> **Source information**:
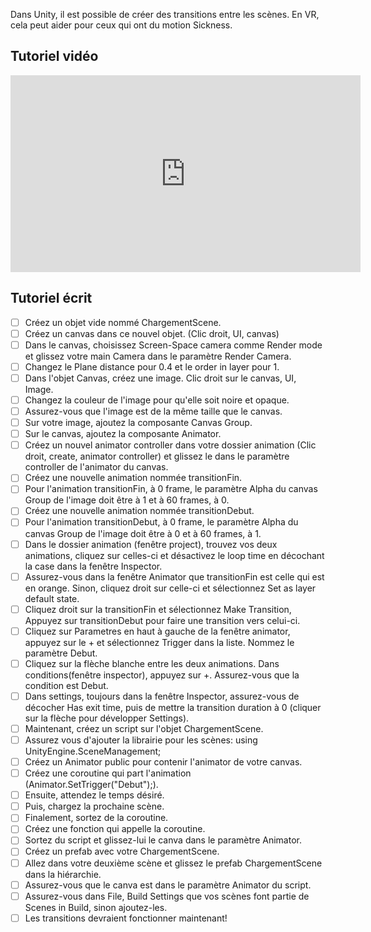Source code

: Dans Unity, il est possible de créer des transitions entre les scènes. En VR, cela peut aider pour ceux qui ont du motion Sickness.   

      

## Tutoriel vidéo
<iframe width="560" height="315" src="https://www.youtube.com/embed/48Nk8qGfrmA?si=OmcLt2G9ZMjN-Va1" title="YouTube video player" frameborder="0" allow="accelerometer; autoplay; clipboard-write; encrypted-media; gyroscope; picture-in-picture; web-share" referrerpolicy="strict-origin-when-cross-origin" allowfullscreen></iframe>

      

## Tutoriel écrit
- [ ] Créez un objet vide nommé ChargementScene.
- [ ] Créez un canvas dans ce nouvel objet. (Clic droit, UI, canvas)
- [ ] Dans le canvas, choisissez Screen-Space camera comme Render mode et glissez votre main Camera dans le paramètre Render Camera.
- [ ] Changez le Plane distance pour 0.4 et le order in layer pour 1.
- [ ] Dans l'objet Canvas, créez une image. Clic droit sur le canvas, UI, Image.
- [ ] Changez la couleur de l'image pour qu'elle soit noire et opaque.
- [ ] Assurez-vous que l'image est de la même taille que le canvas.
- [ ] Sur votre image, ajoutez la composante Canvas Group.
- [ ] Sur le canvas, ajoutez la composante Animator.
- [ ] Créez un nouvel animator controller dans votre dossier animation (Clic droit, create, animator controller) et glissez le dans le paramètre controller de l'animator du canvas.
- [ ] Créez une nouvelle animation nommée transitionFin.
- [ ] Pour l'animation transitionFin, à 0 frame, le paramètre Alpha du canvas Group de l'image doit être à 1 et à 60 frames, à 0.
- [ ] Créez une nouvelle animation nommée transitionDebut.
- [ ] Pour l'animation transitionDebut, à 0 frame, le paramètre Alpha du canvas Group de l'image doit être à 0 et à 60 frames, à 1.
- [ ] Dans le dossier animation (fenêtre project), trouvez vos deux animations, cliquez sur celles-ci et désactivez le loop time en décochant la case dans la fenêtre Inspector.
- [ ] Assurez-vous dans la fenêtre Animator que transitionFin est celle qui est en orange. Sinon, cliquez droit sur celle-ci et sélectionnez Set as layer default state.
- [ ] Cliquez droit sur la transitionFin et sélectionnez Make Transition, Appuyez sur transitionDebut pour faire une transition vers celui-ci.
- [ ] Cliquez sur Parametres en haut à gauche de la fenêtre animator, appuyez sur le + et sélectionnez Trigger dans la liste. Nommez le paramètre Debut.
- [ ] Cliquez sur la flèche blanche entre les deux animations. Dans conditions(fenêtre inspector), appuyez sur +. Assurez-vous que la condition est Debut.
- [ ] Dans settings, toujours dans la fenêtre Inspector, assurez-vous de décocher Has exit time, puis de mettre la transition duration à 0 (cliquer sur la flèche pour développer Settings).
- [ ] Maintenant, créez un script sur l'objet ChargementScene.
- [ ] Assurez vous d'ajouter la librairie pour les scènes: using UnityEngine.SceneManagement;
- [ ] Créez un Animator public pour contenir l'animator de votre canvas.
- [ ] Créez une coroutine qui part l'animation (Animator.SetTrigger("Debut");).
- [ ] Ensuite, attendez le temps désiré.
- [ ] Puis, chargez la prochaine scène.
- [ ] Finalement, sortez de la coroutine.
- [ ] Créez une fonction qui appelle la coroutine.
- [ ] Sortez du script et glissez-lui le canva dans le paramètre Animator.
- [ ] Créez un prefab avec votre ChargementScene.
- [ ] Allez dans votre deuxième scène et glissez le prefab ChargementScene dans la hiérarchie.
- [ ] Assurez-vous que le canva est dans le paramètre Animator du script.
- [ ] Assurez-vous dans File, Build Settings que vos scènes font partie de Scenes in Build, sinon ajoutez-les.
- [ ] Les transitions devraient fonctionner maintenant!
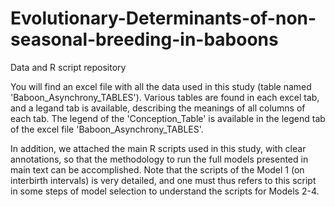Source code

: # Evolutionary-Determinants-of-non-seasonal-breeding-in-baboons
Data and R script repository 

You will find an excel file with all the data used in this study (table named 'Baboon_Asynchrony_TABLES'). Various tables are found in each excel tab, and a legand tab is available, describing the meanings of all columns of each tab. The legend of the 'Conception_Table' is available in the legend tab of the excel file 'Baboon_Asynchrony_TABLES'. 

In addition, we attached the main R scripts used in this study, with clear annotations, so that the methodology to run the full models presented in main text can be accomplished. Note that the scripts of the Model 1 (on interbirth intervals) is very detailed, and one must thus refers to this script in some steps of model selection to understand the scripts for Models 2-4. 
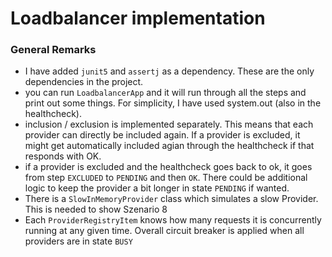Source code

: # Loadbalancer implementation
### General Remarks
- I have added `junit5` and `assertj` as a dependency. These are the only dependencies in the project.
- you can run `LoadbalancerApp` and it will run through all the steps and print out some things. For simplicity,
I have used system.out (also in the healthcheck).
- inclusion / exclusion is implemented separately. This means that each provider can directly be included again. If a provider
is excluded, it might get automatically included agian through the healthcheck if that responds with OK.
- if a provider is excluded and the healthcheck goes back to ok, it goes from step `EXCLUDED` to `PENDING` and then `OK`.
There could be additional logic to keep the provider a bit longer in state `PENDING` if wanted.
- There is a `SlowInMemoryProvider` class which simulates a slow Provider. This is needed to show Szenario 8
- Each `ProviderRegistryItem` knows how many requests it is concurrently running at any given time. Overall 
circuit breaker is applied when all providers are in state `BUSY`


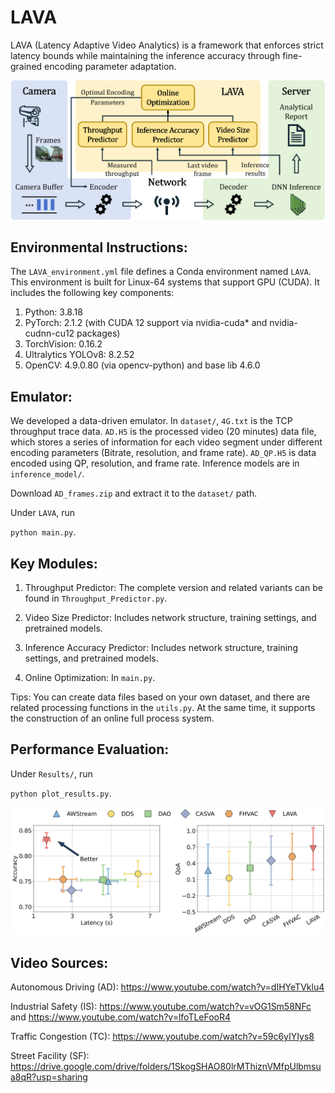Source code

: # LAVA

LAVA (Latency Adaptive Video Analytics) is a framework that enforces strict latency bounds while maintaining the inference accuracy through fine-grained encoding parameter adaptation.

![Structure](Results/structure.png)

## Environmental Instructions:

The `LAVA_environment.yml` file defines a Conda environment named `LAVA`. This environment is built for Linux-64 systems that support GPU (CUDA).
It includes the following key components:
1. Python: 3.8.18
2. PyTorch: 2.1.2 (with CUDA 12 support via nvidia-cuda* and nvidia-cudnn-cu12 packages)
3. TorchVision: 0.16.2
4. Ultralytics YOLOv8: 8.2.52
5. OpenCV: 4.9.0.80 (via opencv-python) and base lib 4.6.0

## Emulator:

We developed a data-driven emulator. In `dataset/`, `4G.txt` is the TCP throughput trace data. 
`AD.H5` is the processed video (20 minutes) data file, which stores a series of information for each video segment under different encoding parameters (Bitrate, resolution, and frame rate). 
`AD_QP.H5` is data encoded using QP, resolution, and frame rate.
Inference models are in `inference_model/`.

Download `AD_frames.zip` and extract it to the `dataset/` path.

Under `LAVA`, run 

`python main.py`.

## Key Modules:

1. Throughput Predictor: The complete version and related variants can be found in `Throughput_Predictor.py`.

2. Video Size Predictor: Includes network structure, training settings, and pretrained models.

3. Inference Accuracy Predictor: Includes network structure, training settings, and pretrained models.

4. Online Optimization: In `main.py`.

Tips: You can create data files based on your own dataset, and there are related processing functions in the `utils.py`. At the same time, it supports the construction of an online full process system.

## Performance Evaluation:
Under `Results/`, run 

`python plot_results.py`.

![Latency-accuracy trade-off](Results/F_1.png)

## Video Sources:

Autonomous Driving (AD): https://www.youtube.com/watch?v=dIHYeTVklu4

Industrial Safety (IS): https://www.youtube.com/watch?v=vOG1Sm58NFc and https://www.youtube.com/watch?v=lfoTLeFooR4

Traffic Congestion (TC): https://www.youtube.com/watch?v=59c6yIYIys8

Street Facility (SF): https://drive.google.com/drive/folders/1SkogSHAO80lrMThiznVMfpUlbmsua8qR?usp=sharing

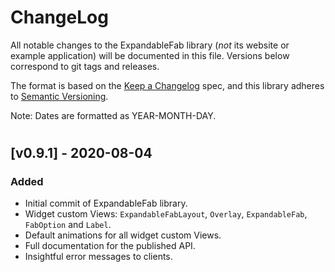 # ChangeLog
All notable changes to the ExpandableFab library (*not* its website or example application) will be documented in this file. Versions below correspond to git tags and releases.

The format is based on the [Keep a Changelog](https://keepachangelog.com/en/1.0.0/) spec,
and this library adheres to [Semantic Versioning](https://semver.org/).

Note: Dates are formatted as YEAR-MONTH-DAY.

#

## [v0.9.1] - 2020-08-04
### Added
- Initial commit of ExpandableFab library.
- Widget custom Views: `ExpandableFabLayout`, `Overlay`, `ExpandableFab`, `FabOption` and `Label`.
- Default animations for all widget custom Views.
- Full documentation for the published API.
- Insightful error messages to clients.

> **Directions for this task**: Only lines that include "ChargementScene" belong in the answer; copy all of them from the listing.

> **Solution for this task**:
- [ ] Créez un objet vide nommé ChargementScene.
- [ ] Maintenant, créez un script sur l'objet ChargementScene.
- [ ] Créez un prefab avec votre ChargementScene.
- [ ] Allez dans votre deuxième scène et glissez le prefab ChargementScene dans la hiérarchie.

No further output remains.